(Stored items from a collection)
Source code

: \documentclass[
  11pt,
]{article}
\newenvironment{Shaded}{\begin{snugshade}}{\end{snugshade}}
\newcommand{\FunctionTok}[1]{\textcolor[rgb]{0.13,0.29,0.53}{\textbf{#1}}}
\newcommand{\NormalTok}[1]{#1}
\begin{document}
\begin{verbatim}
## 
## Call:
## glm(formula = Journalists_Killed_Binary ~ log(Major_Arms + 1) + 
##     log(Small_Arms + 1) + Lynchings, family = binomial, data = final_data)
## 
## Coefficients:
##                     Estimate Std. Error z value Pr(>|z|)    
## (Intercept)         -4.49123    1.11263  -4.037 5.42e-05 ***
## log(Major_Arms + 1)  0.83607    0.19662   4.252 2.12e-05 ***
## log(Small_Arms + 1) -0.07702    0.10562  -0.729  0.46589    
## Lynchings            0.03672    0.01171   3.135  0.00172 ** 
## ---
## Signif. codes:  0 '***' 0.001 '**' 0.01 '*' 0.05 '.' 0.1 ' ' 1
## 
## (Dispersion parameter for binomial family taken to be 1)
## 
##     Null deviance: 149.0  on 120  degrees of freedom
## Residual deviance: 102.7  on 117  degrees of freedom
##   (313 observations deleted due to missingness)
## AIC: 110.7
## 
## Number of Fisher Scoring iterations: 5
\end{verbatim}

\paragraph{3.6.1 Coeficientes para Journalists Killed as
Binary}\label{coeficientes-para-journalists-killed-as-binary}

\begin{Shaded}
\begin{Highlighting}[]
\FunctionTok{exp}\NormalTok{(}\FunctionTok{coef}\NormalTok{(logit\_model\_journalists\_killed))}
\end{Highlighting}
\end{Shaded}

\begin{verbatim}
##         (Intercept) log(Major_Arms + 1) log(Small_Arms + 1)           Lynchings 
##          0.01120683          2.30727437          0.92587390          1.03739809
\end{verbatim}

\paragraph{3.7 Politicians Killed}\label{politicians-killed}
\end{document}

**TASK DESCRIPTION**.
Each line above must be printed exactly as it appears.

**TASK SOLUTION**.
Source code

: \documentclass[
  11pt,
]{article}
\newenvironment{Shaded}{\begin{snugshade}}{\end{snugshade}}
\newcommand{\FunctionTok}[1]{\textcolor[rgb]{0.13,0.29,0.53}{\textbf{#1}}}
\newcommand{\NormalTok}[1]{#1}
\begin{document}
\begin{verbatim}
## 
## Call:
## glm(formula = Journalists_Killed_Binary ~ log(Major_Arms + 1) + 
##     log(Small_Arms + 1) + Lynchings, family = binomial, data = final_data)
## 
## Coefficients:
##                     Estimate Std. Error z value Pr(>|z|)    
## (Intercept)         -4.49123    1.11263  -4.037 5.42e-05 ***
## log(Major_Arms + 1)  0.83607    0.19662   4.252 2.12e-05 ***
## log(Small_Arms + 1) -0.07702    0.10562  -0.729  0.46589    
## Lynchings            0.03672    0.01171   3.135  0.00172 ** 
## ---
## Signif. codes:  0 '***' 0.001 '**' 0.01 '*' 0.05 '.' 0.1 ' ' 1
## 
## (Dispersion parameter for binomial family taken to be 1)
## 
##     Null deviance: 149.0  on 120  degrees of freedom
## Residual deviance: 102.7  on 117  degrees of freedom
##   (313 observations deleted due to missingness)
## AIC: 110.7
## 
## Number of Fisher Scoring iterations: 5
\end{verbatim}

\paragraph{3.6.1 Coeficientes para Journalists Killed as
Binary}\label{coeficientes-para-journalists-killed-as-binary}

\begin{Shaded}
\begin{Highlighting}[]
\FunctionTok{exp}\NormalTok{(}\FunctionTok{coef}\NormalTok{(logit\_model\_journalists\_killed))}
\end{Highlighting}
\end{Shaded}

\begin{verbatim}
##         (Intercept) log(Major_Arms + 1) log(Small_Arms + 1)           Lynchings 
##          0.01120683          2.30727437          0.92587390          1.03739809
\end{verbatim}

\paragraph{3.7 Politicians Killed}\label{politicians-killed}
\end{document}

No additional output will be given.